=== Begin Enclosure ===

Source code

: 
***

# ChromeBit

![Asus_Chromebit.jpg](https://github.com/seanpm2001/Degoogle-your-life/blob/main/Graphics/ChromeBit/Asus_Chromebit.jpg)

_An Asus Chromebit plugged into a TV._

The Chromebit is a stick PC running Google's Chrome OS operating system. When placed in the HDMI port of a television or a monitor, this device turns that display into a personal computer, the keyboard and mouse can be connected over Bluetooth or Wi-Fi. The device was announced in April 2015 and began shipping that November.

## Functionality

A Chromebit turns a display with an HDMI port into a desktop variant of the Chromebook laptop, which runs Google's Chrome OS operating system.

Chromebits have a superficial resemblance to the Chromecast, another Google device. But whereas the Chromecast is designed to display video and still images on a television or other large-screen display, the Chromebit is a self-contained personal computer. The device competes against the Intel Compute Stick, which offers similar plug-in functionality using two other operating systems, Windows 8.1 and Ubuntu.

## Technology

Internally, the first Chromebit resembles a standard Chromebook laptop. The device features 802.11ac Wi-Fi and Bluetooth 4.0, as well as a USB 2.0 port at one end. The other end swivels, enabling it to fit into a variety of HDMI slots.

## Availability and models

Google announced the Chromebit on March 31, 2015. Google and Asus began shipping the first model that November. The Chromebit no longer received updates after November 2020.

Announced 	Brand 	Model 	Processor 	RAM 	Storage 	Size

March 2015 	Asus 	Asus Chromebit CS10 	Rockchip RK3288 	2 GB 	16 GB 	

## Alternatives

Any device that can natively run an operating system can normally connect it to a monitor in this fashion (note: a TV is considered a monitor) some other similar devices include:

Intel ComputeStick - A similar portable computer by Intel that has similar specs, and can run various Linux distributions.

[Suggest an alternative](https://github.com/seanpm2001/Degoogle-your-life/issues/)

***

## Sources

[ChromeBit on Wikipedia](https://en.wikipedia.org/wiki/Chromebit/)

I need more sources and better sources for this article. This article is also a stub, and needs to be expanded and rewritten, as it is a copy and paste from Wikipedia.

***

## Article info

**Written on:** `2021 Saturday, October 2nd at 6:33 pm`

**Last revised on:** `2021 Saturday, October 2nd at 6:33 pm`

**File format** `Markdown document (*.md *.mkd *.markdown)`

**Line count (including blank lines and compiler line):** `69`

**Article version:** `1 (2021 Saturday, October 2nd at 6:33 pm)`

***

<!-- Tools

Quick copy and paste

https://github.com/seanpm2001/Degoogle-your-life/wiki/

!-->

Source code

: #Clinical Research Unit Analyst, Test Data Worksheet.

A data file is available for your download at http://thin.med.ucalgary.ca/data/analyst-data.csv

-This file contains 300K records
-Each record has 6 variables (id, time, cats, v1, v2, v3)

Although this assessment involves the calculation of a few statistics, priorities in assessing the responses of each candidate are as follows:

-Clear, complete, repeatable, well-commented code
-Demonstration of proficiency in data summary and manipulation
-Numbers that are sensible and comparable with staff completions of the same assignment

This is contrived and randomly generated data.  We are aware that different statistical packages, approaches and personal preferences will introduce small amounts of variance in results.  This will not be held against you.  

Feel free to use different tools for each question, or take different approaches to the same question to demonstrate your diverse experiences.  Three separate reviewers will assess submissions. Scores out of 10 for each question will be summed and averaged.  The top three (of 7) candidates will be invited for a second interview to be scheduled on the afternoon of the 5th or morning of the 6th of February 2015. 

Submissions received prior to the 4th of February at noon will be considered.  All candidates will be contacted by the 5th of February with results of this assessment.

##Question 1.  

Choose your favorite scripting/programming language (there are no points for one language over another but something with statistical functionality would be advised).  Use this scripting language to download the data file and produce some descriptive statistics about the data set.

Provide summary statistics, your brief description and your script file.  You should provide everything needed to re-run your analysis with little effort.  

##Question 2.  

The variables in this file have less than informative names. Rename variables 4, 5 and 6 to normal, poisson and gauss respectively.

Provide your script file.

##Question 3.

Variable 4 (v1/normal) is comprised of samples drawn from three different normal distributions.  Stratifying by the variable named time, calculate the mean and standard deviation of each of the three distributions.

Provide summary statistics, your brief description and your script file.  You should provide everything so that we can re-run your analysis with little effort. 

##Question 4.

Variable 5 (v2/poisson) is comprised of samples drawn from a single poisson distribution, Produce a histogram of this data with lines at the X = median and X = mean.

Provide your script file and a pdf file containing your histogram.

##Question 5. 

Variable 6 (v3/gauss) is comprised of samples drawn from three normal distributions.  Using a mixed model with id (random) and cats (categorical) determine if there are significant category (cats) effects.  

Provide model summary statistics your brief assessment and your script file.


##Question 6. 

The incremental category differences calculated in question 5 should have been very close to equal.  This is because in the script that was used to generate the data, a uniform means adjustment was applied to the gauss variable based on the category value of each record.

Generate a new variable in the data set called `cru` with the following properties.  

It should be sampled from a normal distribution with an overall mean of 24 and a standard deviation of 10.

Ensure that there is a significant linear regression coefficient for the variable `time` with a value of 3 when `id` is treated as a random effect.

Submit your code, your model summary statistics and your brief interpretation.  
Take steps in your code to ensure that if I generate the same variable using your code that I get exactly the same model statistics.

=== End Enclosure ===

Both the first line of the data above and the line with "## Article info" must be included; please return exactly those lines and the ones between them.

◆ Your solution:
Source code

: 
***

# ChromeBit

![Asus_Chromebit.jpg](https://github.com/seanpm2001/Degoogle-your-life/blob/main/Graphics/ChromeBit/Asus_Chromebit.jpg)

_An Asus Chromebit plugged into a TV._

The Chromebit is a stick PC running Google's Chrome OS operating system. When placed in the HDMI port of a television or a monitor, this device turns that display into a personal computer, the keyboard and mouse can be connected over Bluetooth or Wi-Fi. The device was announced in April 2015 and began shipping that November.

## Functionality

A Chromebit turns a display with an HDMI port into a desktop variant of the Chromebook laptop, which runs Google's Chrome OS operating system.

Chromebits have a superficial resemblance to the Chromecast, another Google device. But whereas the Chromecast is designed to display video and still images on a television or other large-screen display, the Chromebit is a self-contained personal computer. The device competes against the Intel Compute Stick, which offers similar plug-in functionality using two other operating systems, Windows 8.1 and Ubuntu.

## Technology

Internally, the first Chromebit resembles a standard Chromebook laptop. The device features 802.11ac Wi-Fi and Bluetooth 4.0, as well as a USB 2.0 port at one end. The other end swivels, enabling it to fit into a variety of HDMI slots.

## Availability and models

Google announced the Chromebit on March 31, 2015. Google and Asus began shipping the first model that November. The Chromebit no longer received updates after November 2020.

Announced 	Brand 	Model 	Processor 	RAM 	Storage 	Size

March 2015 	Asus 	Asus Chromebit CS10 	Rockchip RK3288 	2 GB 	16 GB 	

## Alternatives

Any device that can natively run an operating system can normally connect it to a monitor in this fashion (note: a TV is considered a monitor) some other similar devices include:

Intel ComputeStick - A similar portable computer by Intel that has similar specs, and can run various Linux distributions.

[Suggest an alternative](https://github.com/seanpm2001/Degoogle-your-life/issues/)

***

## Sources

[ChromeBit on Wikipedia](https://en.wikipedia.org/wiki/Chromebit/)

I need more sources and better sources for this article. This article is also a stub, and needs to be expanded and rewritten, as it is a copy and paste from Wikipedia.

***

## Article info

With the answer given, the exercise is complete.